# Best elastic for shooting golf balls?



## Hawkman (Oct 18, 2012)

Sorry if I'm treading over old ground but my search function is playing up.
One of the guys at work has requested a golf ball catty and I was just wondering what you guys would recommend? Light and fast bands or big meaty bad boys? I've got some super heavy dub dub, fires 14mm lead no problem at all.


----------



## Charles (Aug 26, 2010)

Well, you do not want to make it too heavy for your friend to draw it. But golf balls are pretty heavy ammo. They make slingshots for shooting tennis balls for dogs to chase.

http://www.ebay.com/itm/Hyper-Pet-Tennis-Ball-Launcher-slingshot-for-dogs-/230640319253

http://www.amazon.com/Hyper-Products-0001-4-Ball-Launcher/dp/B000E9757I

By my scale, a golf ball is about 700 grains, while a tennis ball is about 1250 grains. So tubes suitable for tennis balls should be fine for golf balls ... even over kill.

The tennis ball launchers use tubes that appear to be pretty heavy duty. I would try something like that to see how it works.
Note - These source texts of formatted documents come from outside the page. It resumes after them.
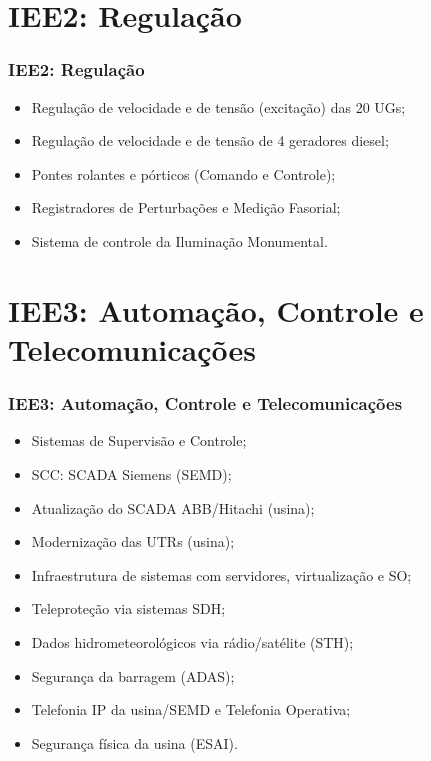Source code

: \documentclass{beamer}
\begin{document}
\section[IEE2]{IEE2: Regulação}
\begin{frame}
\frametitle{IEE2: Regulação}
\begin{itemize}
    \item Regulação de velocidade e de tensão (excitação) das 20 UGs;
    \item Regulação de velocidade e de tensão de 4 geradores diesel;
    \item Pontes rolantes e pórticos (Comando e Controle);
    \item Registradores de Perturbações e Medição Fasorial;
    \item Sistema de controle da Iluminação Monumental.
\end{itemize}
\end{frame}

\section[IEE3]{IEE3: Automação, Controle e Telecomunicações}
\begin{frame}
\frametitle{IEE3: Automação, Controle e Telecomunicações}
\begin{itemize}
    \item Sistemas de Supervisão e Controle;
    \item SCC: SCADA Siemens (SEMD);
    \item Atualização do SCADA ABB/Hitachi (usina);
    \item Modernização das UTRs (usina);
    \item Infraestrutura de sistemas com servidores, virtualização e SO;
    \item Teleproteção via sistemas SDH;
    \item Dados hidrometeorológicos via rádio/satélite (STH);
    \item Segurança da barragem (ADAS);
    \item Telefonia IP da usina/SEMD e  Telefonia Operativa;
    \item Segurança física da usina (ESAI).
\end{itemize}
\end{frame}
\end{document}
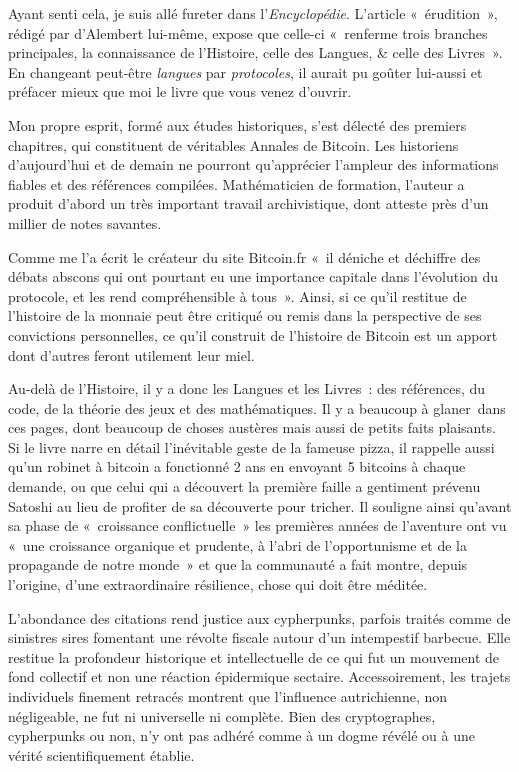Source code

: Ayant senti cela, je suis allé fureter dans l'\emph{Encyclopédie}. L'article «~érudition~», rédigé par d'Alembert lui-même, expose que celle-ci «~renferme trois branches principales, la connaissance de l'Histoire, celle des Langues, \& celle des Livres~». En changeant peut-être \emph{langues} par \emph{protocoles}, il aurait pu goûter lui-aussi et préfacer mieux que moi le livre que vous venez d'ouvrir.

Mon propre esprit, formé aux études historiques, s'est délecté des premiers chapitres, qui constituent de véritables Annales de Bitcoin. Les historiens d'aujourd'hui et de demain ne pourront qu'apprécier l'ampleur des informations fiables et des références compilées. Mathématicien de formation, l'auteur a produit d'abord un très important travail archivistique, dont atteste près d'un millier de notes savantes.

Comme me l'a écrit le créateur du site Bitcoin.fr «~il déniche et déchiffre des débats abscons qui ont pourtant eu une importance capitale dans l'évolution du protocole, et les rend compréhensible à tous~». Ainsi, si ce qu'il restitue de l'histoire de la monnaie peut être critiqué ou remis dans la perspective de ses convictions personnelles, ce qu'il construit de l'histoire de Bitcoin est un apport dont d'autres feront utilement leur miel.

Au-delà de l'Histoire, il y a donc les Langues et les Livres~: des références, du code, de la théorie des jeux et des mathématiques. Il y a beaucoup à glaner~dans ces pages, dont beaucoup de choses austères mais aussi de petits faits plaisants. Si le livre narre en détail l'inévitable geste de la fameuse pizza, il rappelle aussi qu'un robinet à bitcoin a fonctionné 2 ans en envoyant 5 bitcoins à chaque demande, ou que celui qui a découvert la première faille a gentiment prévenu Satoshi au lieu de profiter de sa découverte pour tricher. Il souligne ainsi qu'avant sa phase de «~croissance conflictuelle~» les premières années de l'aventure ont vu «~une croissance organique et prudente, à l'abri de l'opportunisme et de la propagande de notre monde~» et que la communauté a fait montre, depuis l'origine, d'une extraordinaire résilience, chose qui doit être méditée.

L'abondance des citations rend justice aux cypherpunks, parfois traités comme de sinistres sires fomentant une révolte fiscale autour d'un intempestif barbecue. Elle restitue la profondeur historique et intellectuelle de ce qui fut un mouvement de fond collectif et non une réaction épidermique sectaire. Accessoirement, les trajets individuels finement retracés montrent que l'influence autrichienne, non négligeable, ne fut ni universelle ni complète. Bien des cryptographes, cypherpunks ou non, n'y ont pas adhéré comme à un dogme révélé ou à une vérité scientifiquement établie.

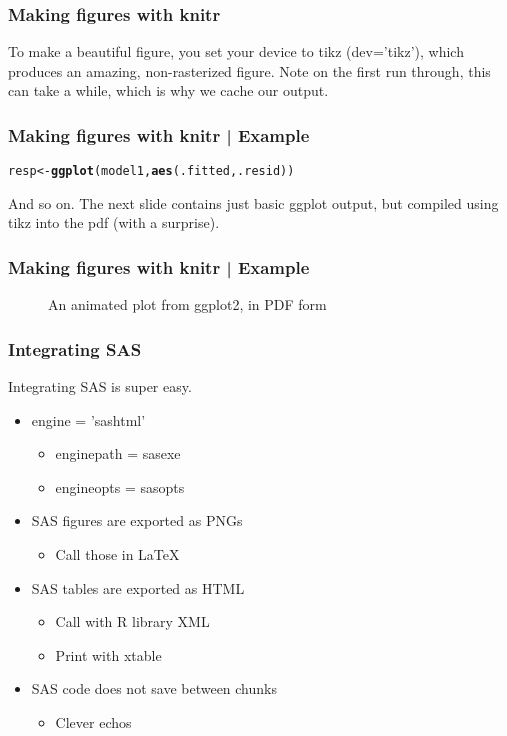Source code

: \documentclass{beamer}\usepackage[]{graphicx}\usepackage[]{color}
\makeatletter
\newcommand{\hlstd}[1]{\textcolor[rgb]{0.345,0.345,0.345}{#1}}%
\newcommand{\hlkwb}[1]{\textcolor[rgb]{0.69,0.353,0.396}{#1}}%
\newcommand{\hlkwd}[1]{\textcolor[rgb]{0.737,0.353,0.396}{\textbf{#1}}}%
\newenvironment{kframe}{%
 \def\at@end@of@kframe{}%
 \ifinner\ifhmode%
  \def\at@end@of@kframe{\end{minipage}}%
  \begin{minipage}{\columnwidth}%
 \fi\fi%
 \def\FrameCommand##1{\hskip\@totalleftmargin \hskip-\fboxsep
 \colorbox{shadecolor}{##1}\hskip-\fboxsep
     \hskip-\linewidth \hskip-\@totalleftmargin \hskip\columnwidth}%
 \MakeFramed {\advance\hsize-\width
   \@totalleftmargin\z@ \linewidth\hsize
   \@setminipage}}%
 {\par\unskip\endMakeFramed%
 \at@end@of@kframe}
\newenvironment{knitrout}{}{} %
\makeatother
\begin{document}
		\begin{frame}
\frametitle{Making figures with knitr}
To make a beautiful figure, you set your device to tikz (dev='tikz'), which produces an amazing, non-rasterized figure. Note on the first run through, this can take a while, which is why we cache our output.
\end{frame}
		\begin{frame}
\frametitle{Making figures with knitr | Example}
\begin{knitrout}
\color{fgcolor}\begin{kframe}
\begin{alltt}
\hlstd{resp}\hlkwb{<-}\hlkwd{ggplot}\hlstd{(model1,} \hlkwd{aes}\hlstd{(.fitted,.resid))}
\end{alltt}
\end{kframe}
\end{knitrout}
And so on. The next slide contains just basic ggplot output, but compiled using tikz into the pdf (with a surprise). 
\end{frame}
\begin{frame}
\frametitle{Making figures with knitr | Example}
\begin{figure}[H]
	\caption{An animated plot from ggplot2, in PDF form}
\begin{knitrout}
\color{fgcolor}





\end{knitrout}
\end{figure}
\end{frame}
		\begin{frame}
			\frametitle{Integrating SAS}
			Integrating SAS is super easy. 
			\begin{itemize}[<+->]
				\item engine = 'sashtml'
				\begin{itemize}
					\item enginepath = sasexe
					\item engineopts = sasopts
				\end{itemize}
			\item SAS figures are exported as PNGs
			\begin{itemize}
				\item Call those in \LaTeX
			\end{itemize}
		\item SAS tables are exported as HTML
		\begin{itemize}
			\item Call with R library XML
			\item Print with xtable
		\end{itemize}
	\item SAS code does not save between chunks
	\begin{itemize}
		\item Clever echos
	\end{itemize}
		\end{itemize}
		\end{frame}
\end{document}
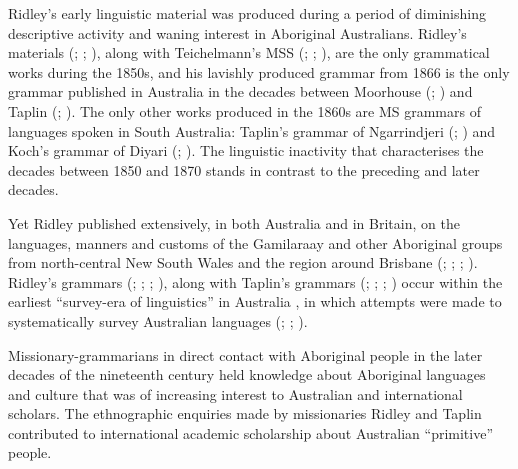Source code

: Ridley’s early linguistic material was produced during a period of diminishing descriptive activity and waning interest in Aboriginal Australians. Ridley’s materials (\citeyear{ridley_kamilaroi_1855}; \citeyear{ridley_kamilaroi_1855-1}; \citeyear{ridley_gurre_1856}), along with Teichelmann’s MSS (\citeyear{teichelmann_dictionary_1857}; \citeyear{teichelmann_annotations_1858}; ), are the only grammatical works during the 1850s, and his lavishly produced grammar from 1866 is the only grammar published in Australia in the decades between Moorhouse (\citeyear{moorhouse_vocabulary_1846}; ) and Taplin (\citet{taplin_narrinyeri_1874}; ). The only other works produced in the 1860s are MS grammars of languages spoken in South Australia: Taplin’s grammar of Ngarrindjeri (\citeyear{taplin_vocabulary_1867}; ) and Koch’s grammar of Diyari (\citeyear{koch_untitled_1868}; ). The linguistic inactivity that characterises the decades between 1850 and 1870 stands in contrast to the preceding and later decades.

Yet Ridley published extensively, in both Australia and in Britain, on the languages, manners and customs of the Gamilaraay and other Aboriginal groups from north-central New South Wales and the region around Brisbane (\citeyear{ridley_kamilaroi_1855-1}; \citeyear{ridley_kamilaroi_1856}; \citeyear{ridley_kamilaroi_1866}; \citeyear{ridley_kamilaroi_1875}). Ridley’s grammars (\citeyear{ridley_kamilaroi_1855}; \citeyear{ridley_kamilaroi_1855-1}; \citeyear{ridley_kamilaroi_1866}; \citeyear{ridley_kamilaroi_1875}), along with Taplin’s grammars (\citeyear{taplin_vocabulary_1867}; \citeyear{taplin_notes_1872}; \citeyear{taplin_grammar_1878}; ) occur within the earliest “survey-era of linguistics” in Australia \citep{mcgregor_encountering_2008}, in which attempts were made to systematically survey Australian languages (\citealt{taplin_1879a_nodate}; \citealt{smyth_aborigines_1878}; \citealt{curr_australian_1886}).

Missionary-grammarians in direct contact with Aboriginal people in the later decades of the nineteenth century held knowledge about Aboriginal languages and culture that was of increasing interest to Australian and international scholars. The ethnographic enquiries made by missionaries Ridley and Taplin contributed to international academic scholarship about Australian “primitive” people. 

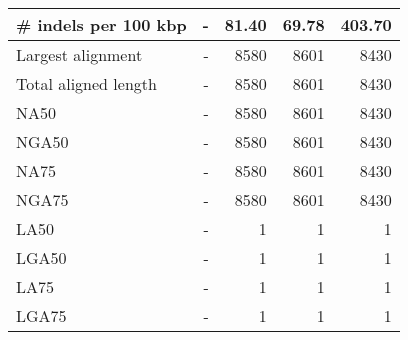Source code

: \documentclass[12pt,a4paper]{article}
\begin{document}
\begin{table}[ht]
\begin{center}
\begin{tabular}{|l*{4}{|r}|}
\# indels per 100 kbp & - & 81.40 & 69.78 & 403.70 \\ \hline
Largest alignment & - & 8580 & 8601 & 8430 \\ \hline
Total aligned length & - & 8580 & 8601 & 8430 \\ \hline
NA50 & - & 8580 & 8601 & 8430 \\ \hline
NGA50 & - & 8580 & 8601 & 8430 \\ \hline
NA75 & - & 8580 & 8601 & 8430 \\ \hline
NGA75 & - & 8580 & 8601 & 8430 \\ \hline
LA50 & - & 1 & 1 & 1 \\ \hline
LGA50 & - & 1 & 1 & 1 \\ \hline
LA75 & - & 1 & 1 & 1 \\ \hline
LGA75 & - & 1 & 1 & 1 \\ \hline
\end{tabular}
\end{center}
\end{table}
\end{document}
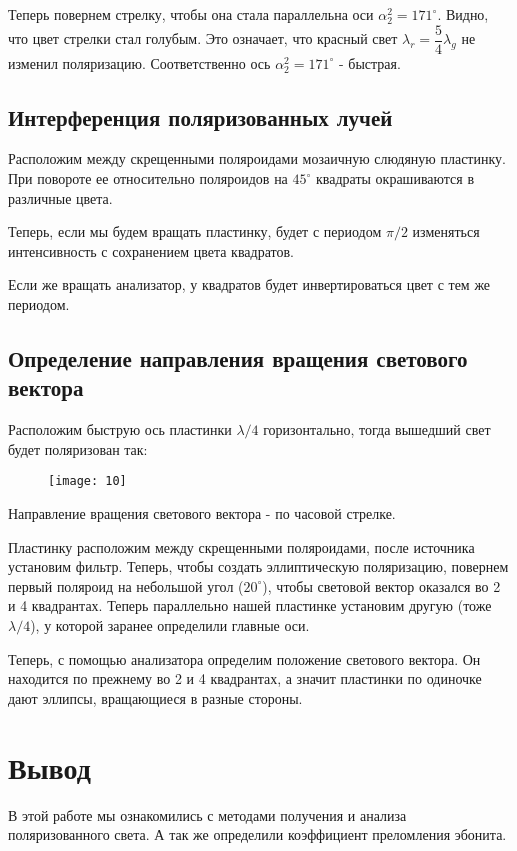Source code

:	Теперь повернем стрелку, чтобы она стала параллельна оси $\alpha_2^2 = 171^\circ$. Видно, что цвет стрелки стал голубым. Это означает, что красный свет $\lambda_r = \dfrac{5}{4}\lambda_g$ не изменил поляризацию. Соответственно ось $\alpha_2^2 = 171^\circ$ - быстрая.
	
	\subsection{Интерференция поляризованных лучей}
	Расположим между скрещенными поляроидами мозаичную слюдяную пластинку. При повороте ее относительно поляроидов на $45^\circ$ квадраты окрашиваются в различные цвета. 
	
	Теперь, если мы будем вращать пластинку, будет с периодом $\pi/2$ изменяться интенсивность с сохранением цвета квадратов.
	
	Если же вращать анализатор, у квадратов будет инвертироваться цвет с тем же периодом.
	
	\subsection{Определение направления вращения светового вектора}
		Расположим быструю ось пластинки $\lambda/4$ горизонтально, тогда вышедший свет будет поляризован так:
	\begin{figure}[H]
		\centering
		\texttt{[image: 10]}
	\end{figure}
	Направление вращения светового вектора - по часовой стрелке.
	
	Пластинку расположим между скрещенными поляроидами, после источника установим фильтр. Теперь, чтобы создать эллиптическую поляризацию, повернем первый поляроид на небольшой угол ($20^\circ$), чтобы световой вектор оказался во 2 и 4 квадрантах. Теперь параллельно нашей пластинке установим другую (тоже $\lambda/4$), у которой заранее определили главные оси.
	
	Теперь, с помощью анализатора определим положение светового вектора. Он находится по прежнему во 2 и 4 квадрантах, а значит пластинки по одиночке дают эллипсы, вращающиеся в разные стороны.
	
\section{Вывод}
	В этой работе мы ознакомились с методами получения и анализа поляризованного света. А так же определили коэффициент преломления эбонита.
	
	
	
	
	
	
	
	
	
	
	
	
	
	
	
	
	
	
	

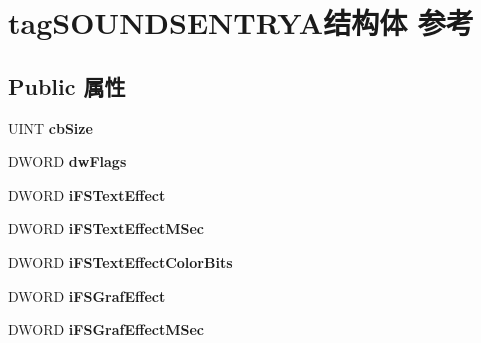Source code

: \hypertarget{structtag_s_o_u_n_d_s_e_n_t_r_y_a}{}\section{tag\+S\+O\+U\+N\+D\+S\+E\+N\+T\+R\+Y\+A结构体 参考}
\label{structtag_s_o_u_n_d_s_e_n_t_r_y_a}
\subsection*{Public 属性}
\begin{DoxyCompactItemize}
\item 
\mbox{\label{structtag_s_o_u_n_d_s_e_n_t_r_y_a_ae3a31d69fa4840c9c8ff0d9e8cc4aadb}} 
U\+I\+NT {\bfseries cb\+Size}
\item 
\mbox{\label{structtag_s_o_u_n_d_s_e_n_t_r_y_a_ae98d222a93a947e740b608c5fd5ac87f}} 
D\+W\+O\+RD {\bfseries dw\+Flags}
\item 
\mbox{\label{structtag_s_o_u_n_d_s_e_n_t_r_y_a_a33658c1d8be28e0124cb3b0c04342885}} 
D\+W\+O\+RD {\bfseries i\+F\+S\+Text\+Effect}
\item 
\mbox{\label{structtag_s_o_u_n_d_s_e_n_t_r_y_a_a80b38ad4027e863d5b3cabf368b7406c}} 
D\+W\+O\+RD {\bfseries i\+F\+S\+Text\+Effect\+M\+Sec}
\item 
\mbox{\label{structtag_s_o_u_n_d_s_e_n_t_r_y_a_a317c2e6a0f7fb18231439b97c6a35ebe}} 
D\+W\+O\+RD {\bfseries i\+F\+S\+Text\+Effect\+Color\+Bits}
\item 
\mbox{\label{structtag_s_o_u_n_d_s_e_n_t_r_y_a_ab554bb11e2bb9ab785257a6e11d9af9c}} 
D\+W\+O\+RD {\bfseries i\+F\+S\+Graf\+Effect}
\item 
\mbox{\label{structtag_s_o_u_n_d_s_e_n_t_r_y_a_a9362c74e49700bc89f5baf16b48309d3}} 
D\+W\+O\+RD {\bfseries i\+F\+S\+Graf\+Effect\+M\+Sec}
\item 
\mbox{\label{structtag_s_o_u_n_d_s_e_n_t_r_y_a_a71c4152d4884a3d065d3761e965b5a79}} 

\end{DoxyCompactItemize}

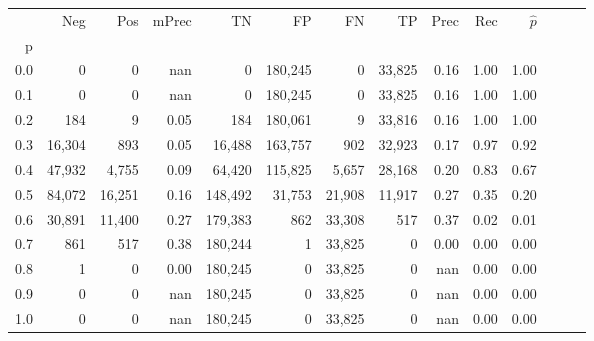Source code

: \begin{tabular}{rrrrrrrrrrrrrr}
\toprule
{} &     Neg &     Pos & mPrec &       TN &       FP &      FN &      TP &  Prec &   Rec & $\hat{p}$ \\
p   &         &         &       &          &          &         &         &       &       &           \\
\midrule
0.0 &       0 &       0 &   nan &        0 &  180,245 &       0 &  33,825 &  0.16 &  1.00 &      1.00 \\
0.1 &       0 &       0 &   nan &        0 &  180,245 &       0 &  33,825 &  0.16 &  1.00 &      1.00 \\
0.2 &     184 &       9 &  0.05 &      184 &  180,061 &       9 &  33,816 &  0.16 &  1.00 &      1.00 \\
0.3 &  16,304 &     893 &  0.05 &   16,488 &  163,757 &     902 &  32,923 &  0.17 &  0.97 &      0.92 \\
0.4 &  47,932 &   4,755 &  0.09 &   64,420 &  115,825 &   5,657 &  28,168 &  0.20 &  0.83 &      0.67 \\
0.5 &  84,072 &  16,251 &  0.16 &  148,492 &   31,753 &  21,908 &  11,917 &  0.27 &  0.35 &      0.20 \\
0.6 &  30,891 &  11,400 &  0.27 &  179,383 &      862 &  33,308 &     517 &  0.37 &  0.02 &      0.01 \\
0.7 &     861 &     517 &  0.38 &  180,244 &        1 &  33,825 &       0 &  0.00 &  0.00 &      0.00 \\
0.8 &       1 &       0 &  0.00 &  180,245 &        0 &  33,825 &       0 &   nan &  0.00 &      0.00 \\
0.9 &       0 &       0 &   nan &  180,245 &        0 &  33,825 &       0 &   nan &  0.00 &      0.00 \\
1.0 &       0 &       0 &   nan &  180,245 &        0 &  33,825 &       0 &   nan &  0.00 &      0.00 \\
\bottomrule
\end{tabular}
You have not indicated what sort of range your friend is hoping to get ... of course if the range is not far, then weaker bands will do.

Cheers ..... Charles


----------



## Hawkman (Oct 18, 2012)

Thanks Charles I never knew those existed. His request was for the longest possible distance so I'll probably go for the heavy tubes or maybe triple layered bands. Thanks again for sharing some wisdom.
John


----------



## AJhunt (Jun 3, 2012)

hey hawkman i have a friend that hunts with golfballs he uses green dub dub and makes a right mess of the game


----------



## Flatband (Dec 18, 2009)

Thick gauge Linatex will do it Hawkman! Flatband


----------



## Charles (Aug 26, 2010)

AJhunt said:


> hey hawkman i have a friend that hunts with golfballs he uses green dub dub and makes a right mess of the game


I'll bet the ricochets are awesome!!!!

Cheers ...... Charles


----------



## Hawkman (Oct 18, 2012)

Thanks fellas. I never thought about using golf balls as hunting ammo until I just imagined being struck in the head with one! Green dub dub 'ey? I have some of this enigmatic tubing.
Decided on a wrist braced, extended forks contraption for this one.


----------



## hickymick (Feb 23, 2011)

I find thera band tubing or dankung better than the Roylan or the silly name dub dub..


----------



## Imperial (Feb 9, 2011)

ive only shot golf balls with water balloon slingshots . so maybe tubing of similar strength ?


----------



## Hawkman (Oct 18, 2012)

I've gone for double blue asda flatbands at 30mm width. No golf balls to hand but I'll keep you posted with results.


----------